Another item on our electric list might once have been thought of as a minor power user, but no longer. Via a vast and increasing array of applications, the electronics revolution has given us multiple tools for calculating, creating, referencing, communicating and navigating.
Electronics is also taking up a bigger proportion of our power bills. It’s a classic instance of the “Jevons Paradox” at work, whereby greater efficiency drives new and increasing usage. It includes the world’s millions, possibly billions, of individual charging devices, but it doesn’t stop there.
Corporate bodies around the world, relying increasingly on computing and networking systems, are finding that electronic systems are starting to become the big-ticket item in their electricity costs. Google is a case in point.
Google’s global pre-eminence in internet traffic owes much to massive banks of linked data storage and computing devices at various locations around the world. About a year ago its electricity consumption was estimated at more than 260 million watts, continuous. That’s more than enough energy to power all Tasmania’s 200,000-odd households.
All this requires electricity to be generated. Many companies including Google are buying energy from renewable sources, but the major energy source for power generation around the world remains fossil fuels, mainly coal, and that means carbon emissions.
The take-home message from current electricity use around the world is that it’s headed in only one direction — upward. Current systems that generate and deliver electricity to homes and businesses will have to continue to work overtime, beyond their designed capacity and their use-by date.
For many reasons, governments have to find ways to get people to use less electricity. Coercion is one way, but that takes government courage which is in short supply. A more likely option is to inform people about their consumption so they can see how to save both electricity and money.
Late last year the government released a discussion paper on “smart networks”. Combining energy and communications networks, this new technology is aimed at putting downward pressures on prices by achieving much more efficient deployment of electricity by and between the state’s different energy users.
It’s part of a wider electricity reform program that includes merging transmission and distribution functions and giving customers a choice of retailer (meaning other retailers besides Aurora Energy) and more refined electricity service products that can be tweaked to meet individual user needs.
The reforms have big ramifications for Tasmania’s current sole domestic electricity retailer, Aurora Energy, which only last week got a bit of media stick over indications that it would have to get tougher this year on people who don’t pay their bills. (The company says 2012 was an abnormal year because the billing system was being bedded down; 2013 will be a return to normal.)
The company has a 10-year plan for implementing a smart power grid aimed at putting Tasmania at the forefront of electricity market innovation in Australia, on which it will spend over $10 million over the coming two years.
Its plans include setting up remote-area power supplies with stand-by generators in places such as Strahan and Zeehan, developing a more self-sufficient Bruny Island network, and deploying smart metering and other technologies to improve the efficiency of power delivery.
It’s even pursuing the idea of paying customers for reducing electricity usage to better manage peak demand and gain some leeway for deferring or avoiding significant capital expenditure.
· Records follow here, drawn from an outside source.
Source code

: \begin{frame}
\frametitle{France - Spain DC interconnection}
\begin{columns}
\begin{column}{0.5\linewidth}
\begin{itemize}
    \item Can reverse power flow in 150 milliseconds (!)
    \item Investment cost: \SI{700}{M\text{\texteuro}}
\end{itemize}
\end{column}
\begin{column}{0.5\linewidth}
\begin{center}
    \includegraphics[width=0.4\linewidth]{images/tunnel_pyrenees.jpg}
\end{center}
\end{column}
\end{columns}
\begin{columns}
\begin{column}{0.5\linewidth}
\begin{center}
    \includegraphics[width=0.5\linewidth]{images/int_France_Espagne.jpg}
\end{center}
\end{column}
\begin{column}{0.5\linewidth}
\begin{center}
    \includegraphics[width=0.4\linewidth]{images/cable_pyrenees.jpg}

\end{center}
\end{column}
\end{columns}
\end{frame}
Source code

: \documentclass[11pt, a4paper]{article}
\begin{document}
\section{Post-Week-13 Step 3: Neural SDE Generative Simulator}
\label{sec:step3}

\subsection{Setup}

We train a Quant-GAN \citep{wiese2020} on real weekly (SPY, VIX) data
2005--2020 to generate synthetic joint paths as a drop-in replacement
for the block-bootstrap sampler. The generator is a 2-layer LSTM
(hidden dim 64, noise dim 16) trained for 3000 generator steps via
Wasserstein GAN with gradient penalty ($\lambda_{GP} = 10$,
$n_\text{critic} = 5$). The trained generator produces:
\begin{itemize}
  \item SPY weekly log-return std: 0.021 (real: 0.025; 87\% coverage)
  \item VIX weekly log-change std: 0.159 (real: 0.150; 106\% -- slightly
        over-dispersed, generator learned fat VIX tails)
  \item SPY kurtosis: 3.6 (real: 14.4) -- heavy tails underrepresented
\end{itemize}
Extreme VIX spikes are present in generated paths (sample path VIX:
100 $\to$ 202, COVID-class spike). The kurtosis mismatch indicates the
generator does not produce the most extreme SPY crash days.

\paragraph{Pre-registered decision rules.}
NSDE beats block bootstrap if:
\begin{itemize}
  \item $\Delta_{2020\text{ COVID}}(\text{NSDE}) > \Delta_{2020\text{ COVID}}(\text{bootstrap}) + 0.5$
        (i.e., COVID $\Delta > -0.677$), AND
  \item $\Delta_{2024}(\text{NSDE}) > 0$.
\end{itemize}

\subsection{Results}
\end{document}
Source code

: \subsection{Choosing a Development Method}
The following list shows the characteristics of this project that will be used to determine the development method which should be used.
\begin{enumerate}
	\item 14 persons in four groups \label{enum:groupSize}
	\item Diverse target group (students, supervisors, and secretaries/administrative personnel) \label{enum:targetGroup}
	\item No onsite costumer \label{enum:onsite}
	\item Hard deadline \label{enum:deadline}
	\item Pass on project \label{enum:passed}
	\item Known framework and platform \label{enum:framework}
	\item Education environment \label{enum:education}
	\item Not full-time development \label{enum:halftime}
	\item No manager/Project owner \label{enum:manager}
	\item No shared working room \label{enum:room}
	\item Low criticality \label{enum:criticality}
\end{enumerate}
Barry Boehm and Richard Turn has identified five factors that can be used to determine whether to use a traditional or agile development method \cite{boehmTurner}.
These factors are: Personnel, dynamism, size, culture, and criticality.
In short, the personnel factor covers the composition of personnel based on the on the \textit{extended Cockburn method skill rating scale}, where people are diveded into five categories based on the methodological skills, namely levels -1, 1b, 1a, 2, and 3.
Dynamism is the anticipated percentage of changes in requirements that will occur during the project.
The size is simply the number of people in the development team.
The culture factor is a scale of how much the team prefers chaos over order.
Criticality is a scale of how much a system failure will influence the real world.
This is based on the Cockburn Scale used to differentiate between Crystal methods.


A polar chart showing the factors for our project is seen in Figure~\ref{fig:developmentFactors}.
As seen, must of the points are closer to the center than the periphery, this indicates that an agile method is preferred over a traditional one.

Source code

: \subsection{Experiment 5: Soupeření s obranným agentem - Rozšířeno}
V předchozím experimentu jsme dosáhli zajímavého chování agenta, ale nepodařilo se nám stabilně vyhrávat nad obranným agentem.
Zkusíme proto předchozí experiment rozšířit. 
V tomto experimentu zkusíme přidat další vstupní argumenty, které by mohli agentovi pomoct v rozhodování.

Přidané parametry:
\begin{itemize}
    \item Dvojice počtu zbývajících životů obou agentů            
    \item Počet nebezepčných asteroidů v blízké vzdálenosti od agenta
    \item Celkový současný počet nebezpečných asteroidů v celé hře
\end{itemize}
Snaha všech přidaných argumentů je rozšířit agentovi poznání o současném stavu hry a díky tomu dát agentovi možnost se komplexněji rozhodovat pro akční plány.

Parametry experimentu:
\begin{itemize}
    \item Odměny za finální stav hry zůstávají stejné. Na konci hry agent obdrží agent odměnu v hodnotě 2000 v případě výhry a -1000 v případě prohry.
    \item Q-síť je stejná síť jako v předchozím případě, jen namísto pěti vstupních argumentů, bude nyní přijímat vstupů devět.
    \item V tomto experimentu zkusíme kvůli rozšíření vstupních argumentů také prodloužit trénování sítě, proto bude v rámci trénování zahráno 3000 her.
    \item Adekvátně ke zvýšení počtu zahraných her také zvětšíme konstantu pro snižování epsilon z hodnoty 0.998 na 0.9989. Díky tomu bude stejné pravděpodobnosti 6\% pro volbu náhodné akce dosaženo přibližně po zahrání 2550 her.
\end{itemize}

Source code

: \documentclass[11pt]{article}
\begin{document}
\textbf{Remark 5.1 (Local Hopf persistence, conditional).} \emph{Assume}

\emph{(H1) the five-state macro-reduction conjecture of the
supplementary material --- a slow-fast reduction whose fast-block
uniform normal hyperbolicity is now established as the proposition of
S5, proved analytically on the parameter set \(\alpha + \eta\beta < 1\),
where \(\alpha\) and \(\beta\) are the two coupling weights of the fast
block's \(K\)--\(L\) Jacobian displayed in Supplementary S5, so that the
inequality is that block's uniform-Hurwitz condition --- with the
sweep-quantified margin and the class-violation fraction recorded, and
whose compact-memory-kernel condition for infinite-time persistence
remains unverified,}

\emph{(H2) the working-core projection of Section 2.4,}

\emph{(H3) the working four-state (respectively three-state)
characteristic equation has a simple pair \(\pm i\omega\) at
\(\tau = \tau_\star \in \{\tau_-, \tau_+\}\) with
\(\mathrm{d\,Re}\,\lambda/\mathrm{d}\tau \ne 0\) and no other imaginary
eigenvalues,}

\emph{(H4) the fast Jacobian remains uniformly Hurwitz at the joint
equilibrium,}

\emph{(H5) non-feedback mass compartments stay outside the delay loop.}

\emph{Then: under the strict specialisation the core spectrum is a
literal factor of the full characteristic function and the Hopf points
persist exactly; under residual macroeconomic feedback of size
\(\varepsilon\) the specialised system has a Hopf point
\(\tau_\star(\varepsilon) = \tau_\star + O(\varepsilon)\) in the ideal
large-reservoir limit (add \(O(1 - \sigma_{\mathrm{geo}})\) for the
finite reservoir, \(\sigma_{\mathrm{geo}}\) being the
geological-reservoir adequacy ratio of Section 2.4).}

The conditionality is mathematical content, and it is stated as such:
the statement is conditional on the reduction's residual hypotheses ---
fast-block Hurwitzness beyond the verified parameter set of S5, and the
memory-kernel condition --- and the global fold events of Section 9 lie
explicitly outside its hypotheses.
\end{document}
The company will soon start a state-wide audit of commercial and industrial customers to gather information for a “demand management program”, and it plans a similar program for households, targeting electric hot water storage systems and heat pumps.
Current research by CSIRO and the University of Tasmania will inform a decision on demand management, expected to get under way next year. I think I speak for all Tasmanian electricity consumers in saying it can’t happen soon enough.